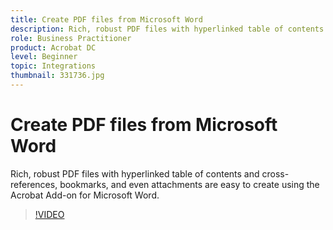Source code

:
 ```yaml
---
title: Create PDF files from Microsoft Word
description: Rich, robust PDF files with hyperlinked table of contents and cross-references, bookmarks, and even attachments are easy to create using the Acrobat Add-on for Microsoft Word
role: Business Practitioner
product: Acrobat DC
level: Beginner
topic: Integrations
thumbnail: 331736.jpg
---
```


# Create PDF files from Microsoft Word

Rich, robust PDF files with hyperlinked table of contents and cross-references, bookmarks, and even attachments are easy to create using the Acrobat Add-on for Microsoft Word.

>[!VIDEO](https://video.tv.adobe.com/v/331736?hidetitle=true)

* * * *

▸ The task: Check every line above for the word "using" and copy those that have it.

▸ Answer to this problem:
description: Rich, robust PDF files with hyperlinked table of contents and cross-references, bookmarks, and even attachments are easy to create using the Acrobat Add-on for Microsoft Word
Rich, robust PDF files with hyperlinked table of contents and cross-references, bookmarks, and even attachments are easy to create using the Acrobat Add-on for Microsoft Word.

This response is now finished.